Problem:
Everything in the data below is left aside except the lines from the one containing "This project has" through the one containing "This project is supported"; repeat those exactly.

Records shown:
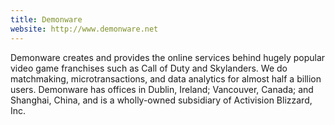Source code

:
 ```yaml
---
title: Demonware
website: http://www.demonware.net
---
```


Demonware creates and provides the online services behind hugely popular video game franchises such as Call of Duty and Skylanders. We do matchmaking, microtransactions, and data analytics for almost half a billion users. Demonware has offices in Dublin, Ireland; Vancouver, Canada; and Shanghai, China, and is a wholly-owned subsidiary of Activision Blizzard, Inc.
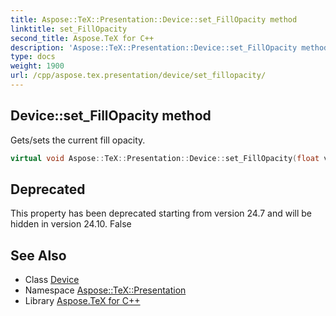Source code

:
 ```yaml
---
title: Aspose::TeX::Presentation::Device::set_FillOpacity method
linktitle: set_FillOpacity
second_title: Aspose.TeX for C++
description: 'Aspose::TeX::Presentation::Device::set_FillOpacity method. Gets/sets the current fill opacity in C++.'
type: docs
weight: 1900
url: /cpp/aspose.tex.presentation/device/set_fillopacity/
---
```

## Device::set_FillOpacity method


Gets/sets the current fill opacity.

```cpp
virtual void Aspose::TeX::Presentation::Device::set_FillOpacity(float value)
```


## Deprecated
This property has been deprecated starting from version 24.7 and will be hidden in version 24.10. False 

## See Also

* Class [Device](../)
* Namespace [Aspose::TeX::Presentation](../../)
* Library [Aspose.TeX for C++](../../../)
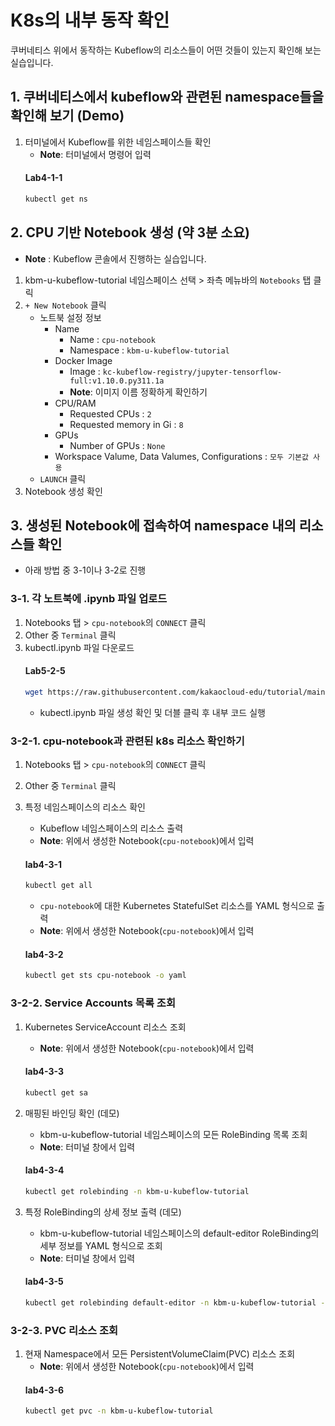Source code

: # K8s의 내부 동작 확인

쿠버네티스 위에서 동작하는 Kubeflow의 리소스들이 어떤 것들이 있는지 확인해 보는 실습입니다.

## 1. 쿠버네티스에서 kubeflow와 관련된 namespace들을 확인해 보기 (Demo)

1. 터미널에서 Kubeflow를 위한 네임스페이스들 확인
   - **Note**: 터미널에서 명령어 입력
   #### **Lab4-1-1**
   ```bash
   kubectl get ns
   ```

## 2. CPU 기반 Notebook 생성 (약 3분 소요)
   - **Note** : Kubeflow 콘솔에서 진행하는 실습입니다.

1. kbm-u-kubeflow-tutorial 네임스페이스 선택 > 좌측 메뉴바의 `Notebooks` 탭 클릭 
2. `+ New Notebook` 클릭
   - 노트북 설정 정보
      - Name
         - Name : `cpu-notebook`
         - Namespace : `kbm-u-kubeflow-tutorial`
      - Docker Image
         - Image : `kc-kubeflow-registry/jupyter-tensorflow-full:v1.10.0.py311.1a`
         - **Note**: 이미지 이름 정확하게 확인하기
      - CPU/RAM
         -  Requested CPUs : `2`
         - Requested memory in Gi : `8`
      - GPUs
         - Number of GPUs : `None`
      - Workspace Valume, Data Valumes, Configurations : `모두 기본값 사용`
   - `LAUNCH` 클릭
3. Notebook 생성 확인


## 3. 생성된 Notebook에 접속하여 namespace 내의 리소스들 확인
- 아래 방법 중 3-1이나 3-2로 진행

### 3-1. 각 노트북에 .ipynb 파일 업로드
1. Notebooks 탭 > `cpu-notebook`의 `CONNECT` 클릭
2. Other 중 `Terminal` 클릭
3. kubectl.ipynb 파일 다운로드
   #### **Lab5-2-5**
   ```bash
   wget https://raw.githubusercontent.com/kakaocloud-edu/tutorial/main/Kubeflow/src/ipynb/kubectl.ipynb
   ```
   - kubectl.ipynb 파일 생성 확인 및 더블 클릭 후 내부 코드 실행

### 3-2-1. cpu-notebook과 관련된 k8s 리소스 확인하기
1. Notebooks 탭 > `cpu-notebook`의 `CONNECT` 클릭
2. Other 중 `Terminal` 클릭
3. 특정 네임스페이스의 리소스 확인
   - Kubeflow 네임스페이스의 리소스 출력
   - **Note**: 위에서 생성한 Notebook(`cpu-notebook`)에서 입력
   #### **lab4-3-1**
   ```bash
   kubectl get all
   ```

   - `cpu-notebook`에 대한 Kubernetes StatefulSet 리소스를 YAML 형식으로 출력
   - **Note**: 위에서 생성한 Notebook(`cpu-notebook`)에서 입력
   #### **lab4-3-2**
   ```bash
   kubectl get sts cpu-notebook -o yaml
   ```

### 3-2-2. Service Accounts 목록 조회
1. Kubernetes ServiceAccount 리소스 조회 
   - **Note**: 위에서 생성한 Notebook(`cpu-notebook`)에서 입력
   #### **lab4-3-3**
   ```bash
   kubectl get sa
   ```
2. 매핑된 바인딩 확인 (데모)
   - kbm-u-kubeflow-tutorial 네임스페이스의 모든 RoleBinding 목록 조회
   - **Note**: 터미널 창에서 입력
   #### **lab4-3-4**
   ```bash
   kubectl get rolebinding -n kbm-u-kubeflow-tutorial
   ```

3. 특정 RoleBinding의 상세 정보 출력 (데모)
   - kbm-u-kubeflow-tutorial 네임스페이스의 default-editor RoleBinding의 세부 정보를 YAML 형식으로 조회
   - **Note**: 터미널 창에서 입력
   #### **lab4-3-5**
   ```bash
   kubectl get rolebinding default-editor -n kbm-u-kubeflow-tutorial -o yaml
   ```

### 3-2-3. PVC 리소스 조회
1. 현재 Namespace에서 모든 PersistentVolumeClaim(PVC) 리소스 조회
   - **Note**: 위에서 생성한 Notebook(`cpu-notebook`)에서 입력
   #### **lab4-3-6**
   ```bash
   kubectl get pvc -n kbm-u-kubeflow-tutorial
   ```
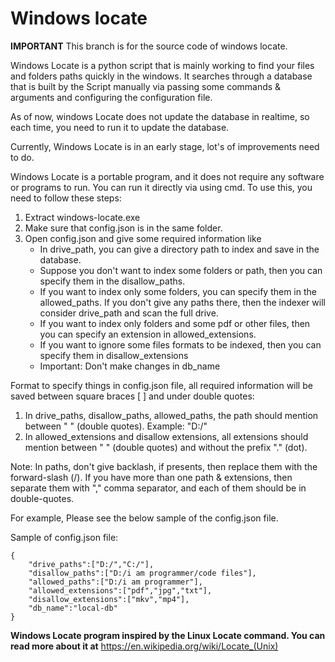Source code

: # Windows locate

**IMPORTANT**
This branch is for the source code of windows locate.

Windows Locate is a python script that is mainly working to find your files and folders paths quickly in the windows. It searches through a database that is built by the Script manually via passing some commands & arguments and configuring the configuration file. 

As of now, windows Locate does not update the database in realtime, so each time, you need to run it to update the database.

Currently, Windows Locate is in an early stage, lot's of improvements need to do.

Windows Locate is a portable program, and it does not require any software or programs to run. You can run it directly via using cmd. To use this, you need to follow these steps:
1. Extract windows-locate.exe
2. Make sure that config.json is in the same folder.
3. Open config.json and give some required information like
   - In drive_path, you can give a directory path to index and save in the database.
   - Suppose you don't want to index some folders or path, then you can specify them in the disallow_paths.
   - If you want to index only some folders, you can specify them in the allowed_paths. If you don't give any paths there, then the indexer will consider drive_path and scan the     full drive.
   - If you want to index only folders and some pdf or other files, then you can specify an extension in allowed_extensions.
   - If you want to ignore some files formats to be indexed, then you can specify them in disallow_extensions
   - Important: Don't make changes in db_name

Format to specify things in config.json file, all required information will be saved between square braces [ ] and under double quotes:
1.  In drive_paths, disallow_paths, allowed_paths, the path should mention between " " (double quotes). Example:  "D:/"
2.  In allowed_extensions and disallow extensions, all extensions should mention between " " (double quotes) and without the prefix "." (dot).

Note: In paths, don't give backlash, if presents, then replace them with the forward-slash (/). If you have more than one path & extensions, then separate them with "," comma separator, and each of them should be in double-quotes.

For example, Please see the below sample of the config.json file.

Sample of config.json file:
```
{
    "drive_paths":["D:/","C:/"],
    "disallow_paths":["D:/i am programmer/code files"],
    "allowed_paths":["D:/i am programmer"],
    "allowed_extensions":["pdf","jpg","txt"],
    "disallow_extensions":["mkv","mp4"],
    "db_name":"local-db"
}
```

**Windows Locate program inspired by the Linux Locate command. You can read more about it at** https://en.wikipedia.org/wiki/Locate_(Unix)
==
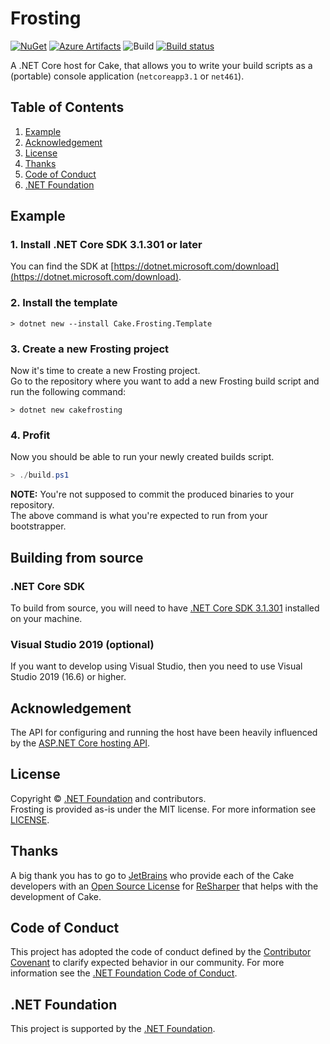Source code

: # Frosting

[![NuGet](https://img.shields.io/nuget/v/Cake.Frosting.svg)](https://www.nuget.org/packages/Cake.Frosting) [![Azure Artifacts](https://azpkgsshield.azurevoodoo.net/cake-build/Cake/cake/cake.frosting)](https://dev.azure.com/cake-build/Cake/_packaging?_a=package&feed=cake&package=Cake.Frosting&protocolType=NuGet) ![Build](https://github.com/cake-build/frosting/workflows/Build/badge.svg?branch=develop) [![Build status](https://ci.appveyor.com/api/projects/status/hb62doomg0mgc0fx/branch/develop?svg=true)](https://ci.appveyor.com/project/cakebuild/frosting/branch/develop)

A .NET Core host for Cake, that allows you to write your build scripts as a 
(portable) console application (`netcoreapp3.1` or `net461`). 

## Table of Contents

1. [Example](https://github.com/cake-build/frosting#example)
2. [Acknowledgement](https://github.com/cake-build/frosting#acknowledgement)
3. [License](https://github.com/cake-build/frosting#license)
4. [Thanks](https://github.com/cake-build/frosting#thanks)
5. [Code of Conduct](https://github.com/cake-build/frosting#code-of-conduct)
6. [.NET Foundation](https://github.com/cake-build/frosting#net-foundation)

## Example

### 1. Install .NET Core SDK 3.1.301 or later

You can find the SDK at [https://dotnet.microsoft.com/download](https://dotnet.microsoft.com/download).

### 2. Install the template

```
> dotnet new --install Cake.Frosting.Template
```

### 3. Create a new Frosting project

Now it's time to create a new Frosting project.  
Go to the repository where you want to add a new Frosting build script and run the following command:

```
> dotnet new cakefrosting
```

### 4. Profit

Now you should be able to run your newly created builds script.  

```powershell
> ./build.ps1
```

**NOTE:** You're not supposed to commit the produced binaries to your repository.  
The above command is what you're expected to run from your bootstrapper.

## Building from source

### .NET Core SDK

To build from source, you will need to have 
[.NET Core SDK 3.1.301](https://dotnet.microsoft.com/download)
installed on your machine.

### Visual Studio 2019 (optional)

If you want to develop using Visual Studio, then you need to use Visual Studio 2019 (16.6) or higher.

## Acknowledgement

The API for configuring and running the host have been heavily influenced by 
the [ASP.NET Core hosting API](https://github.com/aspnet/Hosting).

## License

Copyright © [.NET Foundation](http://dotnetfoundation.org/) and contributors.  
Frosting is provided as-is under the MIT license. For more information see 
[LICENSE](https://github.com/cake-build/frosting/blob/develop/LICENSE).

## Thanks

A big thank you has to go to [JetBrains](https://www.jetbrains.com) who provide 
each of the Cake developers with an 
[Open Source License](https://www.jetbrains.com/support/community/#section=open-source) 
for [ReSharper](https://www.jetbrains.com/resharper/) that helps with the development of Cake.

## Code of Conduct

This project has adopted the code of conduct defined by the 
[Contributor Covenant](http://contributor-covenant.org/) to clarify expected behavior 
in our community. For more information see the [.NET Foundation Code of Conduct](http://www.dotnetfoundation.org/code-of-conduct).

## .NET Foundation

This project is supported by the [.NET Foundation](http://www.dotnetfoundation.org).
==
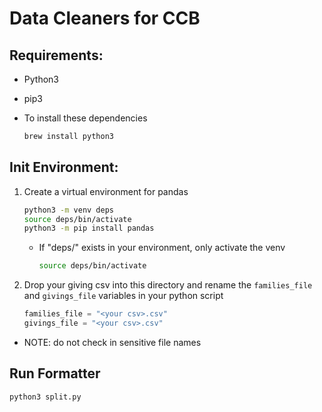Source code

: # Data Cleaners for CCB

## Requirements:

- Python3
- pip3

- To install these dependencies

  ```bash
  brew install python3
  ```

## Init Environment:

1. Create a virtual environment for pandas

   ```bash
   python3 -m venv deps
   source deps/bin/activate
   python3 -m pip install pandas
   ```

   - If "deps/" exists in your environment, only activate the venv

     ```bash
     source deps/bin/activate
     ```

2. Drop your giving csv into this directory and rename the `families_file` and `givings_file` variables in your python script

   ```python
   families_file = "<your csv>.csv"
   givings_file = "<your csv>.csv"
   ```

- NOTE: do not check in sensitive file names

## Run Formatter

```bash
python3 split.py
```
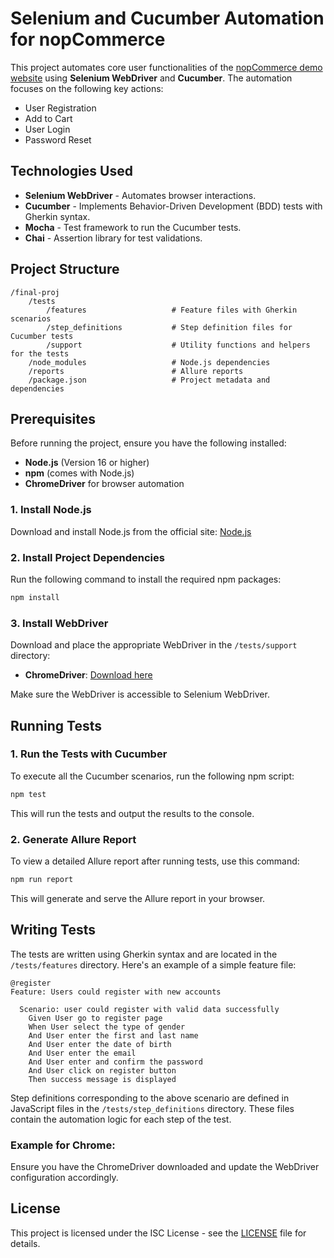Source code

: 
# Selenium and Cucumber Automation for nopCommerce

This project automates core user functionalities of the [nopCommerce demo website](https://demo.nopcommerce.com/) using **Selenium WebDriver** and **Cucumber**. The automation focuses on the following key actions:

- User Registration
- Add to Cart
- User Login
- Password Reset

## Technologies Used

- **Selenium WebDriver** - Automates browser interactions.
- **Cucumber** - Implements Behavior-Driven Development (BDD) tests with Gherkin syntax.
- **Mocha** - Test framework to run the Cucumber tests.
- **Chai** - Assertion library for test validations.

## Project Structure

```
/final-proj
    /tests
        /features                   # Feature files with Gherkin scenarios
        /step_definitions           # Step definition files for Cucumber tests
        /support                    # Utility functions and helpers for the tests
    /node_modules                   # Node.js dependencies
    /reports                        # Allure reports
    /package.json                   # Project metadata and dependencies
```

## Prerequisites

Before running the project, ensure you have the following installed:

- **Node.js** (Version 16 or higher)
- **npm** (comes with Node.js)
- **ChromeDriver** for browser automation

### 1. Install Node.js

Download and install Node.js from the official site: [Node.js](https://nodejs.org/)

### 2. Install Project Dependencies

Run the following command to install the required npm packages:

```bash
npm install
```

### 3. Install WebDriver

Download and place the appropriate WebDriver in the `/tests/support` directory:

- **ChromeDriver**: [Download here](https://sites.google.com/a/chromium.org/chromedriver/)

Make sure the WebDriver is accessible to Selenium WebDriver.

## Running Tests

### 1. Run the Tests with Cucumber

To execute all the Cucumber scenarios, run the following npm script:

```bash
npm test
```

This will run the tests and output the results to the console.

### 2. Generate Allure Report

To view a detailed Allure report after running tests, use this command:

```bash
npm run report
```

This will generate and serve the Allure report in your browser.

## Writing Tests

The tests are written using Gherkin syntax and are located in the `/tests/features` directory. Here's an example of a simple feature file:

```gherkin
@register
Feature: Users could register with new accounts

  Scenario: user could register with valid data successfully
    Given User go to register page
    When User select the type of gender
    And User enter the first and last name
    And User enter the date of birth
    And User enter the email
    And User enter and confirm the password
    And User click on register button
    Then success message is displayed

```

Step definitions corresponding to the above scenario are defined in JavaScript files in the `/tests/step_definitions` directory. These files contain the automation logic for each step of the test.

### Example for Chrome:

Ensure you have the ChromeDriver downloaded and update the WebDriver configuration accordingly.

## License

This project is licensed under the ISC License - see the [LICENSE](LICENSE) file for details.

Solution to the exercise:
This project has adopted the code of conduct defined by the 
[Contributor Covenant](http://contributor-covenant.org/) to clarify expected behavior 
in our community. For more information see the [.NET Foundation Code of Conduct](http://www.dotnetfoundation.org/code-of-conduct).

## .NET Foundation

This project is supported by the [.NET Foundation](http://www.dotnetfoundation.org).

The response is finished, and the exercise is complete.